Today I want to talk about something that comes even before those strategies: how you set up the conversation from the very beginning.
Here's what I notice: most people use AI like a search engine. They ask a question, get an answer, move on.
But AI isn't a search engine. And when you treat it like one, you get search engine results - generic, surface-level, often missing what you actually need.
Questions vs. Problems
When you ask AI a question, it gives you an answer. When you give AI a problem to solve with you, it gives you thinking.
The difference matters from the very first exchange.
Let me show you what I mean.
Question approach: "What are effective teaching strategies?"
AI gives you a list. Five strategies. All generic. Nothing you couldn't find in any education textbook. You get information, but not insight.
Problem-solving approach: "I'm teaching a graduate course on information systems. My students come from diverse backgrounds - some technical, some not. They're struggling to connect theory to practice. Help me think through how to bridge that gap."
Now AI has context. It can tailor responses to your actual situation. It asks clarifying questions. It suggests approaches specific to your constraints. You get a conversation, not a list.
Why This Changes Everything
Remember when I talked about demanding thinking from AI? That works much better when you've set up the conversation as collaborative problem-solving from the start.
Remember when I talked about recognizing when conversations go off track?
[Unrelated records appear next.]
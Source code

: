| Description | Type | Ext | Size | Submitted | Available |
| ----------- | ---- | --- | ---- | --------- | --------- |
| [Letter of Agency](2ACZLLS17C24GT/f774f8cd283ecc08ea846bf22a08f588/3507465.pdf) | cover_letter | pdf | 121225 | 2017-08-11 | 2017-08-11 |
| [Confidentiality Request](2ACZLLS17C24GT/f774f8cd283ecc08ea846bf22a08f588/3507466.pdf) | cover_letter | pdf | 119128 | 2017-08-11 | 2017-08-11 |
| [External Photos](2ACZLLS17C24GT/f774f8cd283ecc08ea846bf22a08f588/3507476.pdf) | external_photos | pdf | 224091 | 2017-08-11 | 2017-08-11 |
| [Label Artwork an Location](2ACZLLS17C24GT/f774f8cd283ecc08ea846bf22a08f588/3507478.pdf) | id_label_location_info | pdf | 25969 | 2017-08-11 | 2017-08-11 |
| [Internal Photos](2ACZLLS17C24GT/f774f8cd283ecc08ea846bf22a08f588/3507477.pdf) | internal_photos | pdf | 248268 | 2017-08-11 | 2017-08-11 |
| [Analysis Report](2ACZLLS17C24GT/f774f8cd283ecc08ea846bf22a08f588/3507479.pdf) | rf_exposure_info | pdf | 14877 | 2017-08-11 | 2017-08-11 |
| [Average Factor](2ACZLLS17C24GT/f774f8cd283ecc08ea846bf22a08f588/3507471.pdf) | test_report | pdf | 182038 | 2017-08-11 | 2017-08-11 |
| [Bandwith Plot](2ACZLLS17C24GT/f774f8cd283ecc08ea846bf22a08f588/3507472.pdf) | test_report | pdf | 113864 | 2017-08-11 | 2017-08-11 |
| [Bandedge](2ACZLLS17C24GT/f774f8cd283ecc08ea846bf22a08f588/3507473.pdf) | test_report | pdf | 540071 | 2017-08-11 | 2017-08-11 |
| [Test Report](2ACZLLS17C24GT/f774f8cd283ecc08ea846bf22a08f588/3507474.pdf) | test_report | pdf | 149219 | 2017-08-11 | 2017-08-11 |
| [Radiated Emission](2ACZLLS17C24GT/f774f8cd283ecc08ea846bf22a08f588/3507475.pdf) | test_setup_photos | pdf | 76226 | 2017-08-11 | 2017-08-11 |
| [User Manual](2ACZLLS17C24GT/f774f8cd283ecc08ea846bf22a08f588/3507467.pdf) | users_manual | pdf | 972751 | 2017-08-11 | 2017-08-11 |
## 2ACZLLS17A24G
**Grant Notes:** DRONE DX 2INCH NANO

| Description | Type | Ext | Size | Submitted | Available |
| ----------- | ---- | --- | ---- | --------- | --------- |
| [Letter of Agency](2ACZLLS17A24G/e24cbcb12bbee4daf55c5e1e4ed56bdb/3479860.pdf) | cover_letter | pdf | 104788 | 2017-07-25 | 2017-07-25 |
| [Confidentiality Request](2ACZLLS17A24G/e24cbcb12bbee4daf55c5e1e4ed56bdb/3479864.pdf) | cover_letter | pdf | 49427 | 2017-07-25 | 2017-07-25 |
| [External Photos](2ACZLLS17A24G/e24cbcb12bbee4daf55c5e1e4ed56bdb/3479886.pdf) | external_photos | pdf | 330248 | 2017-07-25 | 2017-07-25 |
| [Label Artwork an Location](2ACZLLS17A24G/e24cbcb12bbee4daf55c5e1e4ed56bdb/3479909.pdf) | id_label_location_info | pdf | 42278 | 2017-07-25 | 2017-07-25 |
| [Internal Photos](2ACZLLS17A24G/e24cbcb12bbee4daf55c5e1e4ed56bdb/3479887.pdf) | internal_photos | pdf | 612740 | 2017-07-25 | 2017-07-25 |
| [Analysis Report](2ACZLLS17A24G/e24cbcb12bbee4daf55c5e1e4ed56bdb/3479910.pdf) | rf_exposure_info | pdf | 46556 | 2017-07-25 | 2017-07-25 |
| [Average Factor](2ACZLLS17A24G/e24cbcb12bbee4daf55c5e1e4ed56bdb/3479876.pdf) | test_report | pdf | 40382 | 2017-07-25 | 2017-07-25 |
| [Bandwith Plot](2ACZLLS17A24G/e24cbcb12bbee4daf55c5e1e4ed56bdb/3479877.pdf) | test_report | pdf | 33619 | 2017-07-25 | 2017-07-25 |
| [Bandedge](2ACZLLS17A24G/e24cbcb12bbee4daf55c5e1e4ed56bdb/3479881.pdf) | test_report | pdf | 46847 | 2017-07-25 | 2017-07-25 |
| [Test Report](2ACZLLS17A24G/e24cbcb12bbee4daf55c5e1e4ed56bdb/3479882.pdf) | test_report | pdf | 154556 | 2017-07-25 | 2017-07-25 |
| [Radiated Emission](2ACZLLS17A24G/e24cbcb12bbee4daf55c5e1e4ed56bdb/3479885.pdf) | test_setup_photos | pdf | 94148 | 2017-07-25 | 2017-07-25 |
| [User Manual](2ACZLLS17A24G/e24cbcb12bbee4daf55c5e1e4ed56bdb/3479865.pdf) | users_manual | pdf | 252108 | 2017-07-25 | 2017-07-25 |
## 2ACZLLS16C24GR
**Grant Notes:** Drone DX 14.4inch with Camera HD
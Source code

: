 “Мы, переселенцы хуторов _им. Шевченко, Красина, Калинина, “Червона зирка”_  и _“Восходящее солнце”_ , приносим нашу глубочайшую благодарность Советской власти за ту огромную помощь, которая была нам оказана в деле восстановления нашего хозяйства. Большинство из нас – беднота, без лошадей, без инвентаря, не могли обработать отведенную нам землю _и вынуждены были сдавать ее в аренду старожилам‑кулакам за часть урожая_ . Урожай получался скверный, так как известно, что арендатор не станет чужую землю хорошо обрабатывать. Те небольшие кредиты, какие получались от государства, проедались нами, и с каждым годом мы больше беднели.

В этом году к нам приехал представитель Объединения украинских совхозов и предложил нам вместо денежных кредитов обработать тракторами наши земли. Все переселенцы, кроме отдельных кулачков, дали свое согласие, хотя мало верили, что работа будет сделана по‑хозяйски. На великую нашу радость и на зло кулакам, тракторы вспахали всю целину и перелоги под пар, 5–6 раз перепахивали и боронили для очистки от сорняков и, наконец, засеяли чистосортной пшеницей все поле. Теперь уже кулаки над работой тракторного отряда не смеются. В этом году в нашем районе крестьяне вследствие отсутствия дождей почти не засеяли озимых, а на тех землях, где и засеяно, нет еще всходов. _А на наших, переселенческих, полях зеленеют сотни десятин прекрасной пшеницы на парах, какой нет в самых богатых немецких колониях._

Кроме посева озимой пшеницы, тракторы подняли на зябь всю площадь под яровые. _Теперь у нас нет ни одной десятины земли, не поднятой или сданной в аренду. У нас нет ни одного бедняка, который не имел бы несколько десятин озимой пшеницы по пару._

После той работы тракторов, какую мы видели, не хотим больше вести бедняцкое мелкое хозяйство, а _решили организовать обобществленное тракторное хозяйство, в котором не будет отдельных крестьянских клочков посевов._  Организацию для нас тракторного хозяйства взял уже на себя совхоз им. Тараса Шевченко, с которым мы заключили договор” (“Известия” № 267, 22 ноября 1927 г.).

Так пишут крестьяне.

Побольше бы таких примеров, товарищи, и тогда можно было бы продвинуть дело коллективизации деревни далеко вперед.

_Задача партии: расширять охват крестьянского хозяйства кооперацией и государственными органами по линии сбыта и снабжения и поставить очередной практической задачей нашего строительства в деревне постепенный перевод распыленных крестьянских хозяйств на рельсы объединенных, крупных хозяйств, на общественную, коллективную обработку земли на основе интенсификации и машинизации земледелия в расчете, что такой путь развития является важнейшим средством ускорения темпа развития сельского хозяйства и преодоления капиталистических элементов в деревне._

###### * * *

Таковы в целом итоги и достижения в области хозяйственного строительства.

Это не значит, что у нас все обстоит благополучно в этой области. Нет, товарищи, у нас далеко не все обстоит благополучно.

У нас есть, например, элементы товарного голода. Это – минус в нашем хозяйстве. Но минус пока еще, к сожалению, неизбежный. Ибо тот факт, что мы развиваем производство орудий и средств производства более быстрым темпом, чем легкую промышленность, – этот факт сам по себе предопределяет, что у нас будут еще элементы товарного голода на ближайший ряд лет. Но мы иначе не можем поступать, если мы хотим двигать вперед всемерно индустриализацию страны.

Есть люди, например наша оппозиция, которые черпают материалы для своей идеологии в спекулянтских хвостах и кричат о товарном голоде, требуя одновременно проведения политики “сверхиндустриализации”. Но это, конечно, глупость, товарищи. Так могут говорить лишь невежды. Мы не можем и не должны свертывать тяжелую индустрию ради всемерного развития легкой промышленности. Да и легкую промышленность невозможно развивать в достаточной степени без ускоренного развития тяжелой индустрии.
When you begin with clear problem framing, conversations are far less likely to derail in the first place.
This is the foundation that makes everything else work better.
What AI Needs to Help You
When you frame something as a problem to solve together, you're giving AI:
Context about your specific situation
Constraints that actually matter
What you've already tried or considered
What success looks like for you
AI can't read your mind. When you just ask questions, it has to guess at context. When you share the actual problem, it has something real to work with.
The Basic Structure
Instead of asking "How do I [X]?" try this:
"Here's my situation: [context] Here's what I'm trying to accomplish: [goal]
Here's what makes this challenging: [constraints] Help me think through possible approaches."
Real Examples
Before: "How do I give difficult feedback?"
After: "I need to give feedback to a colleague who's missing deadlines. They're talented but seem overwhelmed. I want to address the issue without damaging our working relationship or making them defensive. Help me think through how to approach this conversation."
Before: "What's a good exercise routine?"
After: "I'm 46, haven't exercised regularly in years, dealing with some knee issues. I want to build strength and energy but I'm worried about injury. I have 30 minutes most mornings. Help me think through what might be realistic and sustainable."
The second version gives AI something to actually work with.
What You'll Notice
When you shift from questions to collaborative problem-solving:
Responses become specific to your situation rather than generic AI asks better follow-up questions to understand what you actually need
You get approaches tailored to your actual constraints The interaction feels less like interrogation and more like thinking together
And when you do need to push back and demand deeper thinking (week 1), or when you need to abandon and restart (week 2), you're doing so from a much stronger foundation.
Start Here
Next time you're about to ask AI a question, pause. Reframe it as a problem. Give context. Share constraints. Invite collaboration.
Set up the conversation right from the beginning, and everything that follows works better.